Simak saja signifikannya peran kebijakan TKDN untuk industri smartphone sebagaimana yang tertang dalam Permenperin No. 65 tahun 2016 tentang Ketentuan dan Tata Cara Penghitungan Nilai Tingkat Komponen Dalam Negeri Produk Telepon Seluler, Komputer Genggam (Handheld),dan Komputer Tablet, yang kemudian direvisi menjadi Permenperin nomor 29 Tahun 2017. Pertumbuhan industri smatrphone dalam negeri terus bergerak secara positif.
Tahun 2013, sebelum ada kebijakan TKDN, impor smarphone mencapai 62 juta unit dengan nilai US$ 3 miliar. Sedangkan produksi dalam negeri masih 105 ribu untuk dua merek lokal.
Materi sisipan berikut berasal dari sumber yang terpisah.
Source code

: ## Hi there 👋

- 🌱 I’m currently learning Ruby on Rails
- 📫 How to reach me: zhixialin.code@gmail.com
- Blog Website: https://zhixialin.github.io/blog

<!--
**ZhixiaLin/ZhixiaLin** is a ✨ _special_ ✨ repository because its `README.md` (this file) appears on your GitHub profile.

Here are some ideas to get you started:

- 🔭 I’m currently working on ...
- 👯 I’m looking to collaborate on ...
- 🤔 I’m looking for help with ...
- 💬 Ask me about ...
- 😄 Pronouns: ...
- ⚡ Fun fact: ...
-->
Hasilnya, pada 2014, impor ponsel mengalami penurunan dibanding tahun sebelumnya, menjadi 60 juta unit.
Sementara itu, produksi ponsel dalam negeri tumbuh signifikan menjadi 5,7 juta unit. Kemudian, tahun 2015, produk impor merosot hingga 40 persen dari tahun sebelumnya, menjadi 37 juta unit dengan nilai US$ 2,3 miliar.
Sedangkan, produksi ponsel di dalam negeri semakin meningkat sebesar 700% dari tahun 2014, menjadi 50 juta unit untuk 23 merek lokal dan internasional. Pada 2016 produk impor ponsel menurun kembali sekitar 36 persen dari tahun sebelumnya, menjadi 18,5 juta unit dengan nilai US$775 juta. Untuk ponsel produksi dalam negeri meningkat sebesar 36 persen dari tahun 2015, menjadi 68 juta unit.
Dan, tahun 2017, impor ponsel turun menjadi 11,4 juta unit, sedangkan produksi ponsel di dalam negeri 60,5 juta unit untuk 34 merek, sebelas di antaranya adalah merek lokal, seperti SPC, Evercoss, Elevate, Advan, Luna, Andromax, Polytron, Mito, Aldo, Axioo, dan Zyrex.
Data ini menunjukkan bahwa kebijakan TKDN berdampak secara langsung terhadap pertumbuhan sektor industri manufaktur dalam negeri, yang tentunya akan berkorelasi positif terhadap kontribusi sektor industri manufaktur terhadap PDB nasional.
Oleh sebab itu, akselerasi dan sinergitas SNI-TKDN menjadi salah satu langkah strategis untuk diterapkan secara bersama-sama, bisa dipastikan bahwa perlindungan terhadap konsumen, produk lokal serta industri lokal akan jauh lebih komperhensif. Pada satu sisi standarisasi sebagai jaminan mutu dan kualitas dalam perspektir melakukan perlindungan konsumen, dan pada sisi lain perlindungan sekaligus dan mendorong tumbuhnya industri-industri nasional.